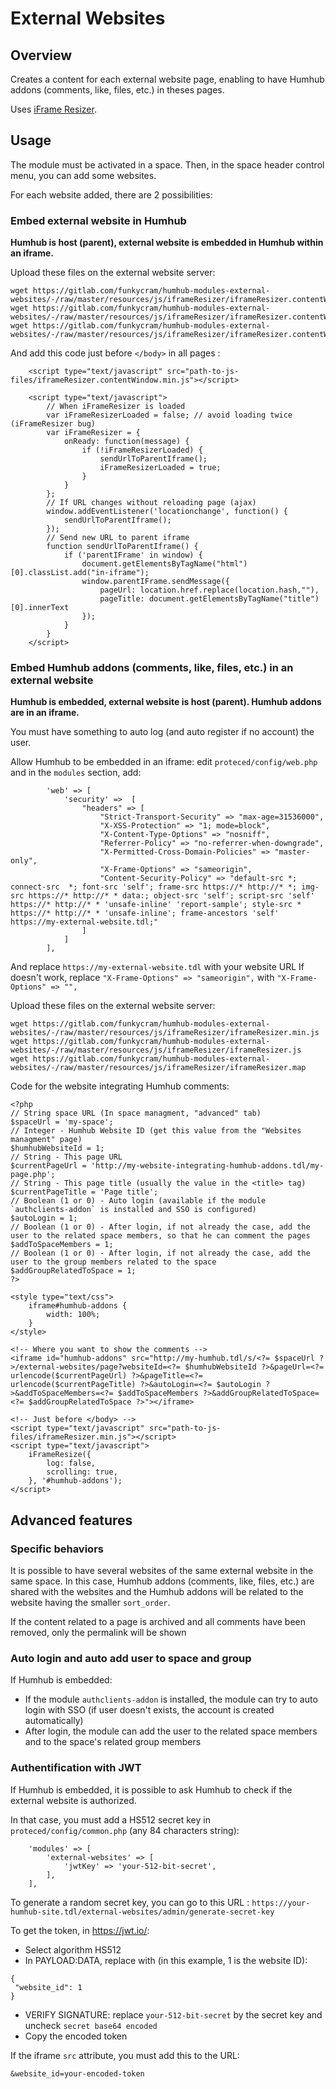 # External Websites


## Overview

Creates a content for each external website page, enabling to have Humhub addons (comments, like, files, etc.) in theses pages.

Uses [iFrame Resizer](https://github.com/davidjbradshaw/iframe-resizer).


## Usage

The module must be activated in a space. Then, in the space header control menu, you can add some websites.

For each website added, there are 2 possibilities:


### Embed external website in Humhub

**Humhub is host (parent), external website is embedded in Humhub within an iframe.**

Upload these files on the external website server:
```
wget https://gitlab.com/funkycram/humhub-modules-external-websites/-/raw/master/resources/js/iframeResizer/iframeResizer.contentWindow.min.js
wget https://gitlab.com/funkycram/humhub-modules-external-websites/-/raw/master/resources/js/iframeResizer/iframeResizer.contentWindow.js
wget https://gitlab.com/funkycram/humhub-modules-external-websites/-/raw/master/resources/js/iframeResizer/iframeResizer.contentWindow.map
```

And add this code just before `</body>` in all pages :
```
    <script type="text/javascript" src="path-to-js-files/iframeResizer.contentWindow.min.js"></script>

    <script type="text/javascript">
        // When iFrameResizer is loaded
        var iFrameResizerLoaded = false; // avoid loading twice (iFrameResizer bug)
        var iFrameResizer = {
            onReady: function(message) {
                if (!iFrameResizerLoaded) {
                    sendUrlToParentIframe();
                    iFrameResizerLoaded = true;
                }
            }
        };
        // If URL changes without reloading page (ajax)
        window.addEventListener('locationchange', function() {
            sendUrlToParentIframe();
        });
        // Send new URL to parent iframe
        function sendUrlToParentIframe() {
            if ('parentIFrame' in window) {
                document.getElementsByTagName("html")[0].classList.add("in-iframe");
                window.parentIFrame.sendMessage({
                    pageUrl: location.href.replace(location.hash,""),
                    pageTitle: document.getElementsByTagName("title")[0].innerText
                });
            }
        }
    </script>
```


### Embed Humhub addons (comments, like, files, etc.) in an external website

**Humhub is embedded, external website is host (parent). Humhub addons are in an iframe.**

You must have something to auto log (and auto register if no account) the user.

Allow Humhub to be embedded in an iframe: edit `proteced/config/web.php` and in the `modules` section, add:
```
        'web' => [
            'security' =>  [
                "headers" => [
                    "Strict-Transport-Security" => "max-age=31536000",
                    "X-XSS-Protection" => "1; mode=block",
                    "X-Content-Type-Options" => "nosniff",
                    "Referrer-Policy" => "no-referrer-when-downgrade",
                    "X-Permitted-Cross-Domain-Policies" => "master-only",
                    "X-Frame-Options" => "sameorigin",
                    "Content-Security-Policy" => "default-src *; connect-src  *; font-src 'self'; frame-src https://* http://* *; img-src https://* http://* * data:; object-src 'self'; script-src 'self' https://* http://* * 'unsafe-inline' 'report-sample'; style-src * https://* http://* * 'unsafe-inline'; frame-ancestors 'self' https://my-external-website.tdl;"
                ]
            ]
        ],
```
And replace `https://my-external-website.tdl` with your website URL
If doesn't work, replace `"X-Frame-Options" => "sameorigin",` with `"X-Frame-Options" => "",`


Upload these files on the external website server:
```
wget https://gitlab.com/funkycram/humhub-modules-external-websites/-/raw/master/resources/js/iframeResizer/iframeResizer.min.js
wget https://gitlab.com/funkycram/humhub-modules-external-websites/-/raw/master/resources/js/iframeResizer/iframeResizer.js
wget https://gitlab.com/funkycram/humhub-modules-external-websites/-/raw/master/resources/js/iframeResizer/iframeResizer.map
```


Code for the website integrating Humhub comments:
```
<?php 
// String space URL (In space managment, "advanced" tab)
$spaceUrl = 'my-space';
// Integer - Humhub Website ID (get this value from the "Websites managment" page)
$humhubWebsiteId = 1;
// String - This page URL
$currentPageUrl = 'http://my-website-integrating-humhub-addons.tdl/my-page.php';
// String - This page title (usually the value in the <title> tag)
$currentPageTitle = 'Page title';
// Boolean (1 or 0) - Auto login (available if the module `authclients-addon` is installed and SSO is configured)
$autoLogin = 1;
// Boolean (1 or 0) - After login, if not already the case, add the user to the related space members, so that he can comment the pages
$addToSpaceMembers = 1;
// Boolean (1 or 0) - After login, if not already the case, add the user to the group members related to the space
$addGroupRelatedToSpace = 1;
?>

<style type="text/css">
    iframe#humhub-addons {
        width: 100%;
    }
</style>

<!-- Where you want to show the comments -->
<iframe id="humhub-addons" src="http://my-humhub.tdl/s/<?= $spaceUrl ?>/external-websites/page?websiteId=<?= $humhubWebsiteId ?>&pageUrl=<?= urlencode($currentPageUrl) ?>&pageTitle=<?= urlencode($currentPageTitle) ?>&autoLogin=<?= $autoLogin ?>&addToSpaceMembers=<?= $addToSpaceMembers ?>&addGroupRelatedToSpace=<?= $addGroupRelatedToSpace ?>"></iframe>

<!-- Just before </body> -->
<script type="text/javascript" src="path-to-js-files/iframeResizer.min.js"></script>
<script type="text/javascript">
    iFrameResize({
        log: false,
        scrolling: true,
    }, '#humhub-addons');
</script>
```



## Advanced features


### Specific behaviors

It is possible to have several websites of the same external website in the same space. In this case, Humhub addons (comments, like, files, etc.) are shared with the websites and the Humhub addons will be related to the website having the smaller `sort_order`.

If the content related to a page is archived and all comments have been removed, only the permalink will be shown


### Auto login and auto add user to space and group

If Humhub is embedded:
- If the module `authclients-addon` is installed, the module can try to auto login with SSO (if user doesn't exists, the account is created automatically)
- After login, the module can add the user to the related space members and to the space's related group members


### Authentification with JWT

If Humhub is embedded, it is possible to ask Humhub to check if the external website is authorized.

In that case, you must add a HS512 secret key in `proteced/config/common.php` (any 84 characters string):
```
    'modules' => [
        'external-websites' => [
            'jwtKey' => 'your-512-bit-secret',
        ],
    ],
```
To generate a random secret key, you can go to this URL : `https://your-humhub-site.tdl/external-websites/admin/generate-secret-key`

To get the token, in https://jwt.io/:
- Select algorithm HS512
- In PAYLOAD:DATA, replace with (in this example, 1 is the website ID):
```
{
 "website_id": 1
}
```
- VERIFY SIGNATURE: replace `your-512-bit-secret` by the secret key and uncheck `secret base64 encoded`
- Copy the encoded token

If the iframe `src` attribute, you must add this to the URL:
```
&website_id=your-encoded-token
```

◆ **ASSIGNMENT**: Take from the entries every line that has the string "already".

◆ **SOLUTION TO THE PROBLEM**:
// Boolean (1 or 0) - After login, if not already the case, add the user to the related space members, so that he can comment the pages
// Boolean (1 or 0) - After login, if not already the case, add the user to the group members related to the space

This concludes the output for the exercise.